It thus is manifest that there was one single comprehensive exception saved at the trial, namely, to the direction of the verdict in favor of the defendant on the case made out by the opening as amended. Since that opening was taken steno-graphically, immediately transcribed and studied by court and counsel, it is plain that that single exception could have been embodied in a bill of exceptions without difficulty and without the possibility of dispute or misunderstanding. The facts concerning the bill of exceptions sought to be proved show, that that course was not followed. The words of the court speaking through Khowlton, C.J., in Horan, petitioner, 207 Mass. 256, at page 258, are pertinent and controlling: “Proof of a bill of exceptions before this court through the appointment of a commissioner is a remedy that sometimes may be necessary; but it is intended only for cases in which the excepting party has attempted, intelligently and in good faith, but unsuccessfully, to obtain the allowance, of a bill of exceptions which, in general, is a correct statement of the material questions, made with due regard to the rights of the opposing party. While this court has sometimes dealt liberally with parties who have made slight unintentional errors, when afterwards they have asked to prove a bill of exceptions, it is important that the rights of parties having a verdict or finding in their favor should be protected, so that they may be saved unnecessary litigation and expense.” Ferguson v. Dean, 132 Mass. 183. Smith, petitioner, 260 Mass. 297, where many cases are collected.

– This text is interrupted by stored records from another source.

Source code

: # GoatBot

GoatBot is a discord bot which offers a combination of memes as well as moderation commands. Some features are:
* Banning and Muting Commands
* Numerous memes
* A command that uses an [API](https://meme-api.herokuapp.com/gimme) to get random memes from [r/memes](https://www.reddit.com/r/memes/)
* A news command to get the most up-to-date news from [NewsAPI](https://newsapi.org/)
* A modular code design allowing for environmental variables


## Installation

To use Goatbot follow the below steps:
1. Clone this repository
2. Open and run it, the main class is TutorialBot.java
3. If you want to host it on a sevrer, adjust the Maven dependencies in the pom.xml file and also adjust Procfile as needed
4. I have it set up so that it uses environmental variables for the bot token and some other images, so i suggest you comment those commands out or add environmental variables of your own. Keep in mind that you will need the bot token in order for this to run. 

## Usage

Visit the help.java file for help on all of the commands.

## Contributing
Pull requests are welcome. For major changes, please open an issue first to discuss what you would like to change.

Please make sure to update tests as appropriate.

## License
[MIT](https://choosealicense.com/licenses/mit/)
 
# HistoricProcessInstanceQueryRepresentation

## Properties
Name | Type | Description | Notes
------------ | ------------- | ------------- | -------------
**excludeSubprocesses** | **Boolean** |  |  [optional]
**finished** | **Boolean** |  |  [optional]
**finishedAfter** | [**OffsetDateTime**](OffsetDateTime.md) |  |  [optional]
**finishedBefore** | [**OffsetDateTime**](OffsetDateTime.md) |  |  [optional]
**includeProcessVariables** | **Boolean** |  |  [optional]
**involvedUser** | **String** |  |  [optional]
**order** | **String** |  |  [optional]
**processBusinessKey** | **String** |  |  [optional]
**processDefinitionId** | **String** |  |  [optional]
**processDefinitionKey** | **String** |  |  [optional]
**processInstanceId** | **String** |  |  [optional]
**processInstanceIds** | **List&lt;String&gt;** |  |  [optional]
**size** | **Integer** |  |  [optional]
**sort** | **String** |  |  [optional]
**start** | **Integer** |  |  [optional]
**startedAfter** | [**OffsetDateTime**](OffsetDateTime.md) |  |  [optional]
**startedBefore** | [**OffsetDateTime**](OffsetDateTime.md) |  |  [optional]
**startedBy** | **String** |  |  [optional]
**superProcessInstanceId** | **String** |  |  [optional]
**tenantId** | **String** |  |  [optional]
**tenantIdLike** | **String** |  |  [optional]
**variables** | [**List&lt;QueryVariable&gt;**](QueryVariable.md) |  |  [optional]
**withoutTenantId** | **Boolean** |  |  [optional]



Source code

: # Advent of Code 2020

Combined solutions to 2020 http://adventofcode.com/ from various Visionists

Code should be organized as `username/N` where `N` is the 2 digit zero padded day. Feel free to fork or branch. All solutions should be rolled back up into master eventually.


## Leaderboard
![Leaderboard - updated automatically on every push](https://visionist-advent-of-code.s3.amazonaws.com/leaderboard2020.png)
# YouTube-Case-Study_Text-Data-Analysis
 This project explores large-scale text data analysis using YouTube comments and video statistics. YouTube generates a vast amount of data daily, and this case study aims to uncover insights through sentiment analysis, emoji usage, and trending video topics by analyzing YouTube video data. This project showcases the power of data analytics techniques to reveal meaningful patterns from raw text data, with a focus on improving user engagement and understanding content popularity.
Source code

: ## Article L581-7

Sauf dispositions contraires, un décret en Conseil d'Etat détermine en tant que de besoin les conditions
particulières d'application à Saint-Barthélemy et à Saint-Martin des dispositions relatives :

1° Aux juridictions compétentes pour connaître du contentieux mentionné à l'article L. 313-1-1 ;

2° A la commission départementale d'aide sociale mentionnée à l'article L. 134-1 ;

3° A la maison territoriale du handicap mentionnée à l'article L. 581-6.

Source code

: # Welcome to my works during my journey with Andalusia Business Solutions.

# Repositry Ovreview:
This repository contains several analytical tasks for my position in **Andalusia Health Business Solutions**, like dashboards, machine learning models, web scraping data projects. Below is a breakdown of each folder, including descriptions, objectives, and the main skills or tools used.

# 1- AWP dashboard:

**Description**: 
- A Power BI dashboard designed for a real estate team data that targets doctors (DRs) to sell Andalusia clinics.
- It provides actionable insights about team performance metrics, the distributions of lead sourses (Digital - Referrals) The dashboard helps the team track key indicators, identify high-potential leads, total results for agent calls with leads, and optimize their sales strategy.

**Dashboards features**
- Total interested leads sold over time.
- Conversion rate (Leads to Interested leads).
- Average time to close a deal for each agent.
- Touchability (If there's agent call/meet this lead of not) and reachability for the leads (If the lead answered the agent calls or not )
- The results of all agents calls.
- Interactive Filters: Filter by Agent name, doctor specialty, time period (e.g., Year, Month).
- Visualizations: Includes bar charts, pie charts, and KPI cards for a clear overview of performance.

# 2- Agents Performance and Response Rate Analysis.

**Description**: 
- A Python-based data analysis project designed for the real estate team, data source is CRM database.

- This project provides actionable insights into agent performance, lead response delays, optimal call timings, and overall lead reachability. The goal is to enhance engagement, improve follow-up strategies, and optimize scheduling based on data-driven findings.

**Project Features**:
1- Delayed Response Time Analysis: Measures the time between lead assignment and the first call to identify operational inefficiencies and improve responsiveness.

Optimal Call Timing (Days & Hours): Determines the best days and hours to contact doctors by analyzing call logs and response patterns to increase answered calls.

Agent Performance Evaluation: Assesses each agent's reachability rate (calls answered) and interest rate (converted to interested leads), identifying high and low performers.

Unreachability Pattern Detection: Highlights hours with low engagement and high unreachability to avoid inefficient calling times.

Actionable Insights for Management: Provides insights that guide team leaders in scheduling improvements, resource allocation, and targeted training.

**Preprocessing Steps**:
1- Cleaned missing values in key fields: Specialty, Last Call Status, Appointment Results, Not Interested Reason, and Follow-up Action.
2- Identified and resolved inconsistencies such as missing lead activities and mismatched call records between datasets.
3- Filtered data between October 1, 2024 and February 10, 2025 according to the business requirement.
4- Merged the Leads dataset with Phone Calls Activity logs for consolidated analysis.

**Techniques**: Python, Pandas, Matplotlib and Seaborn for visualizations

We are of opinion that the bill of exceptions presented to the judge was not conformable to the truth within the meaning of G. L. c. 231, § 117.
The case also comes before us on exceptions saved at the hearing upon a motion for a new trial. One of the causes alleged in this motion related to the direction of a verdict for the defendants on the opening of counsel for the plaintiff.
The denial of the motion for a new trial requires no lengthy discussion. Questions of law that were raised, or that might have been raised, at the trial cannot as of right be presented *538on this motion. The disposition of such motion commonly rests in sound judicial discretion. The statement of facts made by the judge in denying the motion for a new trial must be accepted as true because no evidence is reported. That statement demonstrates that all questions of law sought to be raised by requests for rulings on the motion for a new trial might have been made the subject of exceptions at the trial, but were not. The case at bar presents no unusual situation and comes within the authority of numerous decisions to the effect that no error of law was committed with respect to the denial of the motion. Loveland v. Rand, 200 Mass. 142, 144. Matter of Carver, 224 Mass. 169, 171. Boyd v. Boston Elevated Railway, 224 Mass. 199, 202. Crowdis v. Hayward, 233 Mass. 377, 381. Ryan v. Hickey, 240 Mass. 46. Commonwealth v. Dascalakis, 246 Mass. 12, 24, 32, 33. Commonwealth v. Clifford, 254 Mass. 390, 393. Commonwealth v. Barney, 258 Mass. 609.
The plaintiff has argued the requests for instructions made on the motion for a new trial touching the regularity of ruling in favor of the defendants on the opening of counsel for the plaintiff. That was a subject concerning which exception could have been taken at the trial. It is not open on a motion for a new trial. The narration of the facts as to the opening by the plaintiff’s counsel and the direction of a verdict filed by the judge in overruling the motion for a new trial show that “no question was raised as to the power of the court to act in” that manner, and that in substance the procedure was assented to. His denial of the requests for rulings in connection with those facts presents no question of law. As matter of practice the course followed by the trial judge was proper under many of our decisions. Farnham v. Lenox Motor Car Co. 229 Mass. 478, 482, and cases there collected. Howe v. Dickinson, 154 Mass. 494. Wilson v. Head, 184 Mass. 515. Berry v. Newton & Boston Street Railway, 209 Mass. 100. Ward v. Blouin, 210 Mass. 140. Murphy v. Boston & Maine Railroad, 216 Mass. 178. Donovan v. Walsh, 238 Mass. 356, 359.
Petition to establish exceptions dismissed.
Exceptions on motion for new trial overruled.